◆ Exercise brief ◆
Your output should be the lines of the entries below, exactly, from the first one through the line that holds "[la siguiente API](https://opentdb.com/api.php?amount=10)".

◆ Provided data ◆
= = = = =
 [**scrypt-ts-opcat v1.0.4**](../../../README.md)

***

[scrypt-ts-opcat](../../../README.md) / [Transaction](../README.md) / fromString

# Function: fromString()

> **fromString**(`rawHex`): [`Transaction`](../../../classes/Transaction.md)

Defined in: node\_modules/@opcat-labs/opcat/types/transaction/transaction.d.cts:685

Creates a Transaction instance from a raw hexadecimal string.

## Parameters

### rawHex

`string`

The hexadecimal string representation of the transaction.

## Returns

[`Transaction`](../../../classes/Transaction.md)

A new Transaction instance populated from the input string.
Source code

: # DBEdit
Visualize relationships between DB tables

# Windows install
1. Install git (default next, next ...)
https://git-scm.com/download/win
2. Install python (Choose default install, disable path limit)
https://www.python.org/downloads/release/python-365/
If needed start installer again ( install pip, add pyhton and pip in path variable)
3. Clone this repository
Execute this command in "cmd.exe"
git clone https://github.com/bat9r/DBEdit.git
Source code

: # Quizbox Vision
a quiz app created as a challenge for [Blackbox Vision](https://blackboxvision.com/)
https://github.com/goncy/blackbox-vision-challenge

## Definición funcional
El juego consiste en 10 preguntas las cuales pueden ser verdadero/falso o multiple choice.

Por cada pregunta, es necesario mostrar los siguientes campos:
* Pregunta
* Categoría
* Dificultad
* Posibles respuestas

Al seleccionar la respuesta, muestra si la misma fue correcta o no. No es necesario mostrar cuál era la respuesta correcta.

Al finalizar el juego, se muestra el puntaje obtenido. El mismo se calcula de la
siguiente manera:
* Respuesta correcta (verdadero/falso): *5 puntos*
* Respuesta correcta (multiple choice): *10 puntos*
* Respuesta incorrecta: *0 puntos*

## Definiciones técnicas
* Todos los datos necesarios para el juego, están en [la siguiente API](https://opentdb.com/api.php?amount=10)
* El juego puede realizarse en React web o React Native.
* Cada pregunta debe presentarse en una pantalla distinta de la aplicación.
= = = = =
◆ Exercise response ◆
 [**scrypt-ts-opcat v1.0.4**](../../../README.md)

***

[scrypt-ts-opcat](../../../README.md) / [Transaction](../README.md) / fromString

# Function: fromString()

> **fromString**(`rawHex`): [`Transaction`](../../../classes/Transaction.md)

Defined in: node\_modules/@opcat-labs/opcat/types/transaction/transaction.d.cts:685

Creates a Transaction instance from a raw hexadecimal string.

## Parameters

### rawHex

`string`

The hexadecimal string representation of the transaction.

## Returns

[`Transaction`](../../../classes/Transaction.md)

A new Transaction instance populated from the input string.
Source code

: # DBEdit
Visualize relationships between DB tables

# Windows install
1. Install git (default next, next ...)
https://git-scm.com/download/win
2. Install python (Choose default install, disable path limit)
https://www.python.org/downloads/release/python-365/
If needed start installer again ( install pip, add pyhton and pip in path variable)
3. Clone this repository
Execute this command in "cmd.exe"
git clone https://github.com/bat9r/DBEdit.git
Source code

: # Quizbox Vision
a quiz app created as a challenge for [Blackbox Vision](https://blackboxvision.com/)
https://github.com/goncy/blackbox-vision-challenge

## Definición funcional
El juego consiste en 10 preguntas las cuales pueden ser verdadero/falso o multiple choice.

Por cada pregunta, es necesario mostrar los siguientes campos:
* Pregunta
* Categoría
* Dificultad
* Posibles respuestas

Al seleccionar la respuesta, muestra si la misma fue correcta o no. No es necesario mostrar cuál era la respuesta correcta.

Al finalizar el juego, se muestra el puntaje obtenido. El mismo se calcula de la
siguiente manera:
* Respuesta correcta (verdadero/falso): *5 puntos*
* Respuesta correcta (multiple choice): *10 puntos*
* Respuesta incorrecta: *0 puntos*

## Definiciones técnicas
* Todos los datos necesarios para el juego, están en [la siguiente API](https://opentdb.com/api.php?amount=10)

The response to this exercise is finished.